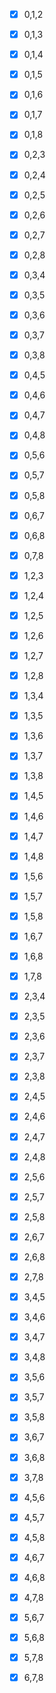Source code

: - [x] 0,1,2
- [x] 0,1,3
- [x] 0,1,4
- [x] 0,1,5
- [x] 0,1,6
- [x] 0,1,7
- [x] 0,1,8
- [x] 0,2,3
- [x] 0,2,4
- [x] 0,2,5
- [x] 0,2,6
- [x] 0,2,7
- [x] 0,2,8
- [x] 0,3,4
- [x] 0,3,5
- [x] 0,3,6
- [x] 0,3,7
- [x] 0,3,8
- [x] 0,4,5
- [x] 0,4,6
- [x] 0,4,7
- [x] 0,4,8
- [x] 0,5,6
- [x] 0,5,7
- [x] 0,5,8
- [x] 0,6,7
- [x] 0,6,8
- [x] 0,7,8

- [x] 1,2,3
- [x] 1,2,4
- [x] 1,2,5
- [x] 1,2,6
- [x] 1,2,7
- [x] 1,2,8
- [x] 1,3,4
- [x] 1,3,5
- [x] 1,3,6
- [x] 1,3,7
- [x] 1,3,8
- [x] 1,4,5
- [x] 1,4,6
- [x] 1,4,7
- [x] 1,4,8
- [x] 1,5,6
- [x] 1,5,7
- [x] 1,5,8
- [x] 1,6,7
- [x] 1,6,8
- [x] 1,7,8

- [x] 2,3,4
- [x] 2,3,5
- [x] 2,3,6
- [x] 2,3,7
- [x] 2,3,8
- [x] 2,4,5
- [x] 2,4,6
- [x] 2,4,7
- [x] 2,4,8
- [x] 2,5,6
- [x] 2,5,7
- [x] 2,5,8
- [x] 2,6,7
- [x] 2,6,8
- [x] 2,7,8

- [x] 3,4,5
- [x] 3,4,6
- [x] 3,4,7
- [x] 3,4,8
- [x] 3,5,6
- [x] 3,5,7
- [x] 3,5,8
- [x] 3,6,7
- [x] 3,6,8
- [x] 3,7,8

- [x] 4,5,6
- [x] 4,5,7
- [x] 4,5,8
- [x] 4,6,7
- [x] 4,6,8
- [x] 4,7,8

- [x] 5,6,7
- [x] 5,6,8
- [x] 5,7,8

- [x] 6,7,8
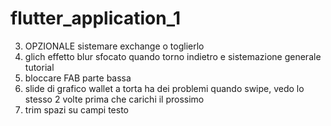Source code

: # flutter_application_1
 3. OPZIONALE sistemare exchange o toglierlo
 4. glich effetto blur sfocato quando torno indietro e sistemazione generale tutorial 
 5. bloccare FAB parte bassa
 6. slide di grafico wallet a torta ha dei problemi quando swipe, vedo lo stesso 2 volte prima che carichi il prossimo
 7. trim spazi su campi testo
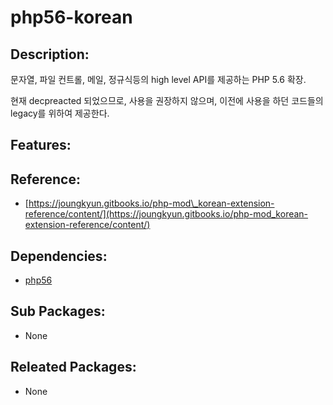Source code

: # php56-korean

## Description:

문자열, 파일 컨트롤, 메일, 정규식등의 high level API를 제공하는 PHP 5.6 확장.

현재 decpreacted 되었으므로, 사용을 권장하지 않으며, 이전에 사용을 하던 코드들의 legacy를 위하여 제공한다.

## Features:

## Reference:

* [https://joungkyun.gitbooks.io/php-mod\_korean-extension-reference/content/](https://joungkyun.gitbooks.io/php-mod_korean-extension-reference/content/)

## Dependencies:

* [php56](../annyung3-addon-packages/pkg-addon-php56.md)

## Sub Packages:

* None

## Releated Packages:

* None

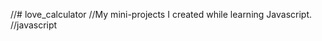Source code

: //# love_calculator
//My mini-projects I created while learning Javascript.
//javascript



<script>
console.log(prompt("What is your name?"));
console.log(prompt("What is your partner name?"));
function loveCalculator(){
    var num = (Math.floor(100*Math.random())+1);
    if(num===100){
        console.log("you are made for each other with 100 love score");
         }
    else if(75<num<99){
        console.log("you both fell for each other, spend more time , ur score is between 75-99 "+""+"i.e,"+num);
    }
       else if(50<num<74){
      console.log("make that confiession today. u both are interested but spend more time to know each other, ur score is between 50-75 "+""+"i.e,"+num);

       
    }
       else if(30<num<49){
    console.log("it may work out but u should not give up. it may seem tough but its not , ur love score is between 30-50 "+""+"i.e,"+num);
    }
       else if(0<num<29){
       console.log("try harder to make ur love a strong bond as it is below 30 "+""+"i.e,"+num);
    }
}
loveCalculator();
</script>
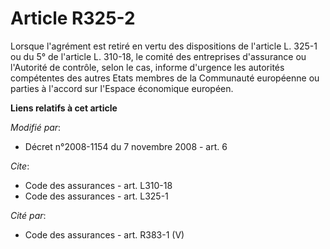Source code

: # Article R325-2

Lorsque l'agrément est retiré en vertu des dispositions de l'article L. 325-1 ou du 5° de l'article L. 310-18, le comité des
entreprises d'assurance ou l'Autorité de contrôle, selon le cas, informe d'urgence les autorités compétentes des autres Etats
membres de la Communauté européenne ou parties à l'accord sur l'Espace économique européen.

**Liens relatifs à cet article**

_Modifié par_:

  - Décret n°2008-1154 du 7 novembre 2008 - art. 6

_Cite_:

  - Code des assurances - art. L310-18
  - Code des assurances - art. L325-1

_Cité par_:

  - Code des assurances - art. R383-1 (V)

---------------

**Task goal:**
Return the records exactly. Don't carry the pictures over.

**Answer area:**
Source code

: - [x] 0,1,2
- [x] 0,1,3
- [x] 0,1,4
- [x] 0,1,5
- [x] 0,1,6
- [x] 0,1,7
- [x] 0,1,8
- [x] 0,2,3
- [x] 0,2,4
- [x] 0,2,5
- [x] 0,2,6
- [x] 0,2,7
- [x] 0,2,8
- [x] 0,3,4
- [x] 0,3,5
- [x] 0,3,6
- [x] 0,3,7
- [x] 0,3,8
- [x] 0,4,5
- [x] 0,4,6
- [x] 0,4,7
- [x] 0,4,8
- [x] 0,5,6
- [x] 0,5,7
- [x] 0,5,8
- [x] 0,6,7
- [x] 0,6,8
- [x] 0,7,8

- [x] 1,2,3
- [x] 1,2,4
- [x] 1,2,5
- [x] 1,2,6
- [x] 1,2,7
- [x] 1,2,8
- [x] 1,3,4
- [x] 1,3,5
- [x] 1,3,6
- [x] 1,3,7
- [x] 1,3,8
- [x] 1,4,5
- [x] 1,4,6
- [x] 1,4,7
- [x] 1,4,8
- [x] 1,5,6
- [x] 1,5,7
- [x] 1,5,8
- [x] 1,6,7
- [x] 1,6,8
- [x] 1,7,8

- [x] 2,3,4
- [x] 2,3,5
- [x] 2,3,6
- [x] 2,3,7
- [x] 2,3,8
- [x] 2,4,5
- [x] 2,4,6
- [x] 2,4,7
- [x] 2,4,8
- [x] 2,5,6
- [x] 2,5,7
- [x] 2,5,8
- [x] 2,6,7
- [x] 2,6,8
- [x] 2,7,8

- [x] 3,4,5
- [x] 3,4,6
- [x] 3,4,7
- [x] 3,4,8
- [x] 3,5,6
- [x] 3,5,7
- [x] 3,5,8
- [x] 3,6,7
- [x] 3,6,8
- [x] 3,7,8

- [x] 4,5,6
- [x] 4,5,7
- [x] 4,5,8
- [x] 4,6,7
- [x] 4,6,8
- [x] 4,7,8

- [x] 5,6,7
- [x] 5,6,8
- [x] 5,7,8

- [x] 6,7,8
Source code

: # flutter_application_1
 3. OPZIONALE sistemare exchange o toglierlo
 4. glich effetto blur sfocato quando torno indietro e sistemazione generale tutorial 
 5. bloccare FAB parte bassa
 6. slide di grafico wallet a torta ha dei problemi quando swipe, vedo lo stesso 2 volte prima che carichi il prossimo
 7. trim spazi su campi testo
Source code

: # php56-korean

## Description:

문자열, 파일 컨트롤, 메일, 정규식등의 high level API를 제공하는 PHP 5.6 확장.

현재 decpreacted 되었으므로, 사용을 권장하지 않으며, 이전에 사용을 하던 코드들의 legacy를 위하여 제공한다.

## Features:

## Reference:

* [https://joungkyun.gitbooks.io/php-mod\_korean-extension-reference/content/](https://joungkyun.gitbooks.io/php-mod_korean-extension-reference/content/)

## Dependencies:

* [php56](../annyung3-addon-packages/pkg-addon-php56.md)

## Sub Packages:

* None

## Releated Packages:

* None

Source code

: //# love_calculator
//My mini-projects I created while learning Javascript.
//javascript



<script>
console.log(prompt("What is your name?"));
console.log(prompt("What is your partner name?"));
function loveCalculator(){
    var num = (Math.floor(100*Math.random())+1);
    if(num===100){
        console.log("you are made for each other with 100 love score");
         }
    else if(75<num<99){
        console.log("you both fell for each other, spend more time , ur score is between 75-99 "+""+"i.e,"+num);
    }
       else if(50<num<74){
      console.log("make that confiession today. u both are interested but spend more time to know each other, ur score is between 50-75 "+""+"i.e,"+num);

       
    }
       else if(30<num<49){
    console.log("it may work out but u should not give up. it may seem tough but its not , ur love score is between 30-50 "+""+"i.e,"+num);
    }
       else if(0<num<29){
       console.log("try harder to make ur love a strong bond as it is below 30 "+""+"i.e,"+num);
    }
}
loveCalculator();
</script>
Source code

: # Article R325-2

Lorsque l'agrément est retiré en vertu des dispositions de l'article L. 325-1 ou du 5° de l'article L. 310-18, le comité des
entreprises d'assurance ou l'Autorité de contrôle, selon le cas, informe d'urgence les autorités compétentes des autres Etats
membres de la Communauté européenne ou parties à l'accord sur l'Espace économique européen.

**Liens relatifs à cet article**

_Modifié par_:

  - Décret n°2008-1154 du 7 novembre 2008 - art. 6

_Cite_:

  - Code des assurances - art. L310-18
  - Code des assurances - art. L325-1

_Cité par_:

  - Code des assurances - art. R383-1 (V)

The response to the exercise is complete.